Staphylococcus aureus domine largement les germes en cause. Certains types d’inoculation donnent des infections à germe spécifique, par exemple l’infection à Pasteurella multocida dans le cas des morsures de chat et de chien.4
La plupart des germes répondent bien aux pénicillines en monothérapie. Une bi-antibiothérapie est nécessaire en cas d’infection touchant des structures profondes de la main et des doigts.5

Infections superficielles

Panaris, une évolution en trois phases

Le panaris est une infection des parties molles superficielles d’un doigt.
Staphylococcus aureus est responsable de 70 % de ces infections, les entérobactéries telles Escherichia coli et les autres bacilles à Gram négatif en représentent environ 20 %, et le streptocoque, germe le plus dangereux, est retrouvé dans environ 10 % des infections, avec un risque d’atteinte rapidement nécrotique.
Le diagnostic de panaris est souvent aisé devant une évolution en trois phases : le stade d’invasion (inoculation asymptomatique) ; le stade phlegmasique, avec une douleur périunguéale non pulsatile modérée associée à une rougeur mal limitée ; le stade collecté (fig. 1), avec une douleur digitale intense, pulsatile, insomniante associée à une petite collection purulente rénitente.
Les signes de gravité sont rares, mais doivent être recherchés : fièvre, adénopathies épitrochléennes, lymphangite.
Le stade compliqué correspond à l’évolution du panaris vers un phlegmon, une cellulite, une ostéite, une arthrite ou des complications comme une lymphangite, une adénite voire un choc septique.
Un bilan radiographique est systématique, à la recherche de corps étrangers ou de complications. Un bilan biologique inflammatoire peut être nécessaire en cas de complications régionales, systémiques ou de patients immunodéprimés.
La forme la plus fréquente est le panaris péri-unguéal et sous-unguéal, mais le panaris pulpaire, « en bouton de chemise », doit être recherché : il s’agit d’une fusée septique colonisant la pulpe, compliquant le panaris classique. Le panaris pulpaire pur, ou phlegmon pulpaire, correspond à une atteinte isolée par une inoculation traumatique de la pulpe.
Le traitement médical est réalisé en première intention au stade phlegmasique : pansements et bains antiseptiques incolores avec des produits comme la chlorhexidine ou l’hexamidine. L’utilisation de Dakin n’est pas recommandée, pour éviter les brûlures chimiques associées. Un contrôle systématique à quarante-huit heures est nécessaire.
Le traitement chirurgical doit être réalisé au stade collecté, compliqué ou en cas d’échec du traitement médical. Il est réalisé le plus souvent en ambulatoire au bloc opératoire, sous anesthésie loco-régionale. Il associe des prélèvements bactériologiques, une excision des tissus nécrosés et infectés, une ablation d’éventuels corps étrangers, un lavage et l’absence de fermeture cutanée. Devant des signes de gravité ou d’extension régionale, une antibiothérapie probabiliste efficace contre le staphylocoque, le plus souvent par une pénicilline, peut être administrée.

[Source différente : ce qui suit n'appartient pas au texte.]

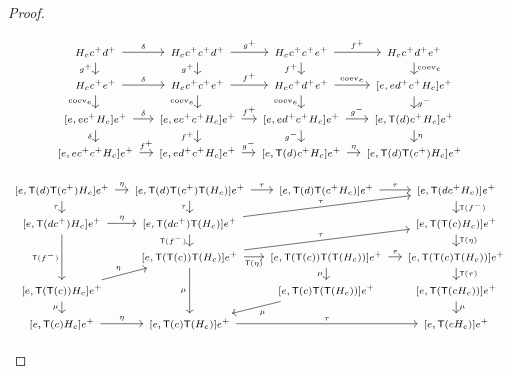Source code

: \documentclass[11pt, oneside, article]{memoir}
\theoremstyle{definition}
\theoremstyle{plain}
\newcommand{\fun}[1]{\mathrm{#1}}%
\newcommand{\Fun}[1]{\mathsf{#1}}%
\newcommand{\coev}{\fun{coev}}
\newcommand{\inpt}[1]{#1^{-}}
\newcommand{\outp}[1]{#1^{+}}
\begin{document}
\begin{proof}
\begin{landscape}
\noindent\begin{minipage}{0.48\linewidth}
\[
\begin{tikzcd}[column sep=1em, row sep=0.9em, every label/.append style={font=\tiny}, font=\scriptsize, ampersand replacement=\&]
H_c\outp c\outp d
  \ar[r, "{\delta}"]
  \ar[d, "{\outp g}"']
\& H_c\outp c\outp c\outp d \ar[r, "{\outp g}"] \ar[d, "{\outp g}"']
\& H_c\outp c\outp c\outp e \ar[r, "{\outp f}"] \ar[d, "{\outp f}"']
\& H_c\outp c\outp d\outp e \ar[d, "{\coev_e}"] \\
H_c\outp c\outp e \ar[r, "{\delta}"] \ar[d, "{\coev_e}"']
\& H_c\outp c\outp c\outp e \ar[r, "{\outp f}"] \ar[d, "{\coev_e}"']
\& H_c\outp c\outp d\outp e \ar[r, "{\coev_e}"] \ar[d, "{\coev_e}"']
\& {[e,e\outp d\outp c H_c]}\outp e \ar[d, "{\inpt g}"] \\
{[e,e\outp c H_c]}\outp e \ar[r, "{\delta}"] \ar[d, "{\delta}"']
\& {[e,e\outp c\outp c H_c]}\outp e \ar[r, "{\outp f}"] \ar[d, "{\outp f}"']
\& {[e,e\outp d\outp c H_c]}\outp e \ar[r, "{\inpt g}"] \ar[d, "{\inpt g}"']
\& {[e,\Fun T(d)\outp c H_c]}\outp e \ar[d, "{\eta}"] \\
{[e,e\outp c\outp c H_c]}\outp e \ar[r, "{\outp f}"]
\& {[e,e\outp d\outp c H_c]}\outp e \ar[r, "{\inpt g}"]
\& {[e,\Fun T(d)\outp c H_c]}\outp e \ar[r, "{\eta}"]
\& {[e,\Fun T(d)\Fun T(\outp c)H_c]}\outp e
\end{tikzcd}
\]
\end{minipage}\hfill
\begin{minipage}{0.5\linewidth}
\[
\begin{tikzcd}[column sep=1em, row sep=0.9em, every label/.append style={font=\tiny}, font=\scriptsize, ampersand replacement=\&]
{[e,\Fun T(d)\Fun T(\outp c)H_c]}\outp e
  \ar[r, "{\eta}"]
  \ar[d, "{\tau}"']
\& {[e,\Fun T(d)\Fun T(\outp c)\Fun T(H_c)]}\outp e \ar[r, "{\tau}"] \ar[d, "{\tau}"']
\& {[e,\Fun T(d)\Fun T(\outp c H_c)]}\outp e \ar[r, "{\tau}"]
\& {[e,\Fun T(d\outp c H_c)]}\outp e \ar[d, "{\Fun T(\inpt f)}"] \\
{[e,\Fun T(d\outp c)H_c]}\outp e \ar[r, "{\eta}"] \ar[dd, "{\Fun T(\inpt f)}"']
\& {[e,\Fun T(d\outp c)\Fun T(H_c)]}\outp e \ar[urr, "{\tau}"] \ar[d, "{\Fun T(\inpt f)}"']
\&\& {[e,\Fun T(\Fun T(c)H_c)]}\outp e \ar[d, "{\Fun T(\eta)}"] \\
\& {[e,\Fun T(\Fun T(c))\Fun T(H_c)]}\outp e \ar[urr, "{\tau}"] \ar[dd, "{\mu}"'] \ar[r, "{\Fun T(\eta)}"']
\& {[e,\Fun T(\Fun T(c))\Fun T(\Fun T(H_c))]}\outp e \ar[r, "{\tau}"] \ar[d, "{\mu}"']
\& {[e,\Fun T(\Fun T(c)\Fun T(H_c))]}\outp e \ar[d, "{\Fun T(\tau)}"] \\
{[e,\Fun T(\Fun T(c))H_c]}\outp e \ar[ur, "{\eta}"] \ar[d, "{\mu}"']
\&\& {[e,\Fun T(c)\Fun T(\Fun T(H_c))]}\outp e \ar[dl, "{\mu}"]
\& {[e,\Fun T(\Fun T(cH_c))]}\outp e \ar[d, "{\mu}"] \\
{[e,\Fun T(c)H_c]}\outp e \ar[r, "{\eta}"]
\& {[e,\Fun T(c)\Fun T(H_c)]}\outp e \ar[rr, "{\tau}"]
\&\& {[e,\Fun T(cH_c)]}\outp e
\end{tikzcd}
\qedhere\]
\end{minipage}
\end{landscape}
\end{proof}
\end{document}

Abcès et lésions cutanées surinfectées

Ce sont des lésions dermo-hypodermiques faisant suite à un traumatisme souvent négligé ou punctiforme, ­associé ou non à un corps étranger. L’évaluation de la profondeur de la lésion peut nécessiter la réalisation d’une échographie. En cas de collection, le traitement est toujours chirurgical par mise à plat, comme pour le panaris.

Infections profondes

Phlegmon des parties molles

Le phlegmon des parties molles se développe à la suite de la surinfection d’une plaie. L’infection est progressive, avec une invasion des parties molles en suivant les espaces anatomiques, plutôt de façon diffuse à la face dorsale de la main et le long des pédicules collatéraux au niveau de la face palmaire des doigts.
Le traitement est obligatoirement chirurgical, avec une excision large des tissus infectés et nécrosés. Bien souvent, il persiste une perte de substance, et la fermeture par plastie cutanée n’est indiquée que si une articulation ou une région tendineuse non protégée est exposée. Une antibiothérapie, d’abord probabiliste puis adaptée aux prélèvements bactériologiques, est initiée par voie systémique et poursuivie par voie orale pour dix à vingt et un jours selon l’évolution.

Phlegmon des gaines

Il s’agit d’une infection de la gaine des tendons fléchisseurs des doigts, par une atteinte initiale préférentielle du tissu synovial. Les signes cliniques d’une infection de la gaine synoviale sont : une douleur localisée au niveau de la face palmaire du doigt jusqu’à la face palmaire de la métacarpo-phalangienne, une mobilisation digitale douloureuse avec une restriction de l’extension et l’apparition d’une douleur à l’appui au niveau du cul-de-sac situé en regard de la face palmaire de l’articulation métacarpo-phalangienne.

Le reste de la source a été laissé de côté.